■ **PROVIDED RECORDS**:

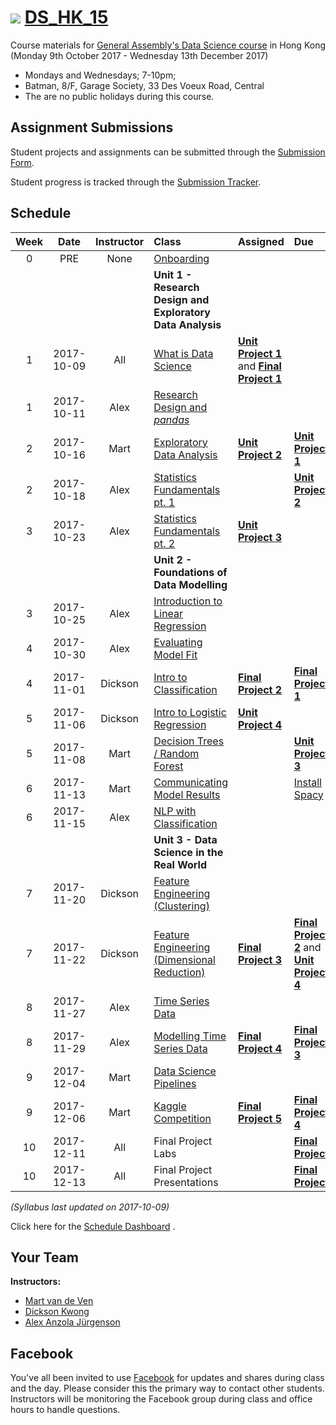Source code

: # ![](https://ga-dash.s3.amazonaws.com/production/assets/logo-9f88ae6c9c3871690e33280fcf557f33.png) [DS_HK_15](https://github.com/ga-students/DS_HK_15)

Course materials for [General Assembly's Data Science course](https://generalassemb.ly/education/data-science/hong-kong) in Hong Kong (Monday 9th October 2017 - Wednesday 13th December 2017)

* Mondays and Wednesdays; 7-10pm;
* Batman, 8/F, Garage Society, 33 Des Voeux Road, Central
* The are no public holidays during this course.

## Assignment Submissions

Student projects and assignments can be submitted through the [Submission Form](https://goo.gl/forms/J07cdKh7kRJC43P12).

Student progress is tracked through the [Submission Tracker](https://public.tableau.com/views/GA-DS_HK_15-HWSubmission/SubmissionSummary?:embed=y&:display_count=yes&publish=yes).

## Schedule

| Week | Date | Instructor | Class | Assigned | Due |
|:---:|:---:|:---:|:---|:---|:---|
| 0 | PRE | None | [Onboarding](https://docs.google.com/document/d/1N-zVkcYfUiWuTLCqOwNihyx9ysI8JCxfe4Vh419zzGM/) | | |
| | | | **Unit 1 - Research Design and Exploratory Data Analysis** | | |
| 1 | 2017-10-09 | All | [What is Data Science](./lessons/lesson-01) |**[Unit Project 1](./projects/unit-projects/project-1)** and **[Final Project 1](./projects/final-projects/01-lightning-talk)**| |
| 1 | 2017-10-11 | Alex | [Research Design and _pandas_](./lessons/lesson-02) | | |
| 2 | 2017-10-16 | Mart | [Exploratory Data Analysis](./lessons/lesson-03) | **[Unit Project 2](./projects/unit-projects/project-2)** | **[Unit Project 1](./projects/unit-projects/project-1)** |
| 2 | 2017-10-18 | Alex | [Statistics Fundamentals pt. 1](./lessons/lesson-04) | | **[Unit Project 2](./projects/unit-projects/project-2)** |
| 3 | 2017-10-23 | Alex | [Statistics Fundamentals pt. 2](./lessons/lesson-05) | **[Unit Project 3](./projects/unit-projects/project-3)** | |
| | | | **Unit 2 - Foundations of Data Modelling** | | |
| 3 | 2017-10-25 | Alex | [Introduction to Linear Regression](./lessons/lesson-06) | | |
| 4 | 2017-10-30 | Alex | [Evaluating Model Fit](./lessons/lesson-07) | | |
| 4 | 2017-11-01 | Dickson | [Intro to Classification](./lessons/lesson-08) | **[Final Project 2](./projects/final-projects/02-experiment-writeup)** | **[Final Project 1](./projects/final-projects/01-lightning-talk)** |
| 5 | 2017-11-06 | Dickson | [Intro to Logistic Regression](./lessons/lesson-09) | **[Unit Project 4](./project./projects/unit-projects/project-4)** | |
| 5 | 2017-11-08 | Mart | [Decision Trees / Random Forest](./lessons/lesson-10) | |**[Unit Project 3](./projects/unit-projects/project-3)**|
| 6 | 2017-11-13 | Mart | [Communicating Model Results](./lessons/lesson-11) | | [Install Spacy](https://spacy.io/docs/usage/) |
| 6 | 2017-11-15 | Alex | [NLP with Classification](./lessons/lesson-12) | | |
| | | | **Unit 3 - Data Science in the Real World** | | |
| 7 | 2017-11-20 | Dickson | [Feature Engineering (Clustering)](./lessons/lesson-13) | | |
| 7 | 2017-11-22 | Dickson | [Feature Engineering (Dimensional Reduction)](./lessons/lesson-14) | **[Final Project 3](./projects/final-projects/03-exploratory-analysis)** | **[Final Project 2](./projects/final-projects/02-experiment-writeup)** and **[Unit Project 4](./projects/unit-projects/project-4)** |
| 8 | 2017-11-27 | Alex | [Time Series Data](./lessons/lesson-15) | | |
| 8 | 2017-11-29 | Alex | [Modelling Time Series Data](./lessons/lesson-16) | **[Final Project 4](./projects/final-projects/04-notebook-rough-draft)** | **[Final Project 3](./projects/final-projects/03-exploratory-analysis)** |
| 9 | 2017-12-04 | Mart | [Data Science Pipelines](./lessons/lesson-17) | | |
| 9 | 2017-12-06 | Mart | [Kaggle Competition](./lessons/lesson-18) | **[Final Project 5](./projects/final-projects/05-presentation)** | **[Final Project 4](./projects/final-projects/04-notebook-rough-draft)** |
| 10 | 2017-12-11 | All | Final Project Labs | | **[Final Project](./projects/final-projects/05-presentation)** |
| 10 | 2017-12-13 | All | Final Project Presentations | | **[Final Project](./projects/final-projects/05-presentation)** |

*(Syllabus last updated on 2017-10-09)*

Click here for the [Schedule Dashboard](https://public.tableau.com/views/GA-DS_HK_15-Schedule/Schedule_Dashboard?%3Aembed=y&%3AshowVizHome=no&%3Adisplay_count=y&%3Adisplay_static_image=y&%3AbootstrapWhenNotified=true)
.

## Your Team

**Instructors:**

+ [Mart van de Ven](mailto:m@droste.hk)
+ [Dickson Kwong](mailto:dickson@droste.hk)
+ [Alex Anzola Jürgenson](mailto:alex@droste.hk)

## Facebook

You've all been invited to use [Facebook](https://www.facebook.com/groups/133634510594063/) for updates and shares during class and the day.  Please consider this the primary way to contact other students. Instructors will be monitoring the Facebook group during class and office hours to handle questions.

■ **WORK ORDER**: Your reply is to repeat, unchanged, the lines above running from the one with "2 | 2017-10-18" up to and including the one with "World** | | |".

■ **EXERCISE OUTPUT**:
| 2 | 2017-10-18 | Alex | [Statistics Fundamentals pt. 1](./lessons/lesson-04) | | **[Unit Project 2](./projects/unit-projects/project-2)** |
| 3 | 2017-10-23 | Alex | [Statistics Fundamentals pt. 2](./lessons/lesson-05) | **[Unit Project 3](./projects/unit-projects/project-3)** | |
| | | | **Unit 2 - Foundations of Data Modelling** | | |
| 3 | 2017-10-25 | Alex | [Introduction to Linear Regression](./lessons/lesson-06) | | |
| 4 | 2017-10-30 | Alex | [Evaluating Model Fit](./lessons/lesson-07) | | |
| 4 | 2017-11-01 | Dickson | [Intro to Classification](./lessons/lesson-08) | **[Final Project 2](./projects/final-projects/02-experiment-writeup)** | **[Final Project 1](./projects/final-projects/01-lightning-talk)** |
| 5 | 2017-11-06 | Dickson | [Intro to Logistic Regression](./lessons/lesson-09) | **[Unit Project 4](./project./projects/unit-projects/project-4)** | |
| 5 | 2017-11-08 | Mart | [Decision Trees / Random Forest](./lessons/lesson-10) | |**[Unit Project 3](./projects/unit-projects/project-3)**|
| 6 | 2017-11-13 | Mart | [Communicating Model Results](./lessons/lesson-11) | | [Install Spacy](https://spacy.io/docs/usage/) |
| 6 | 2017-11-15 | Alex | [NLP with Classification](./lessons/lesson-12) | | |
| | | | **Unit 3 - Data Science in the Real World** | | |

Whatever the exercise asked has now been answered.